Level Up: Perl and Workflows
By Mark Ciotola
First published on February 15, 2020. Last updated on February 15, 2020.
- Students will write a brief PERL program to parse a sample document.
Parsing a block of text means to find one or more characters, and flag that group or change it. This is a very important skill in both literature research and professional programming.
It is easy enough to search for a short group of characters (also called a “string”) in a word processing document. Word processors often make it easy. However, sometimes you will need to do a more complicated search or efficiently go through many documents.
Let’s examine an example. Say you were looking for all references to the name Jean Doe in a large collection of digitized letters and public records. Here is a simple way to do it:
- Open file
- Search for “Jean Doe”, and mark position of each find.
- Close document.
- Repeat until all documents have been searched.
- Export report of all found instances.
Easy enough, kind of. Except that names often get misspelled or translated.

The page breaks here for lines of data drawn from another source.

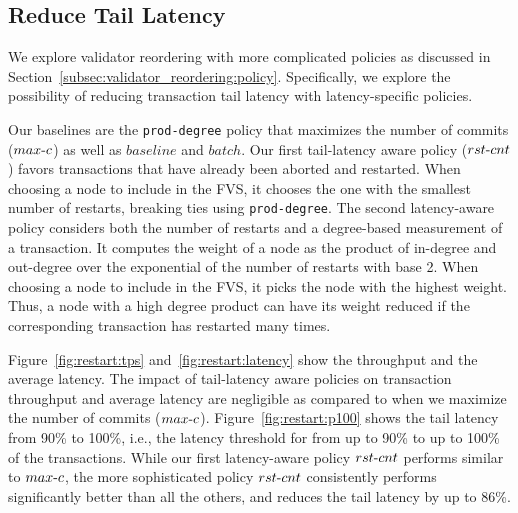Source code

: 
\subsection{Reduce Tail Latency}
We explore validator reordering with more complicated policies as discussed in Section~\ref{subsec:validator_reordering:policy}. Specifically, we explore the possibility of reducing transaction tail latency with latency-specific policies.

Our baselines are the \texttt{prod-degree} policy that maximizes the number of commits ($max\hbox{-}c$) as well as $baseline$ and $batch$. 
Our first tail-latency aware policy ($rst\hbox{-}cnt$) favors transactions that have already been aborted and restarted. When choosing a node to include in the FVS, it chooses the one with the smallest number of restarts, breaking ties using \texttt{prod-degree}.
The second latency-aware policy considers both the number of restarts and a
degree-based measurement of a transaction. It computes the weight of a node as
the product of in-degree and out-degree over the exponential of the number of
restarts with base 2. When choosing a node to include in the FVS, it picks the node with the highest weight. Thus, a node with a high degree product can have its weight reduced if the corresponding transaction has restarted many times.

Figure~\ref{fig:restart:tps} and~\ref{fig:restart:latency} show the throughput
and the average latency. The impact of tail-latency aware policies on transaction throughput and average latency are negligible as compared to when we maximize the number of commits ($max\hbox{-}c$).
Figure~\ref{fig:restart:p100} shows the tail latency from 90\% to 100\%, i.e., the latency threshold for from up to 90\% to up to 100\% of the transactions. %
While our first latency-aware policy $rst\hbox{-}cnt$ performs similar to $max\hbox{-}c$, the more sophisticated policy $rst\hbox{-}cnt$ consistently performs significantly better than all the others, and reduces the tail latency by up to 86\%.%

Jean could be spelled as “Gene” or translated as Jeanne or John. So you might have to search for those and similar cases as well. Or there might be spaces or hyphenations in the middle of the name, so you might also have to search for “Je an”. Or what if you are looking for Jean Doe only written as a stylized signature. Then you might have to run an image recognition search. You can only do so much, and the importance of what you need to find and your available resources will dictate your level of effort. However, this is certainly not an exact science!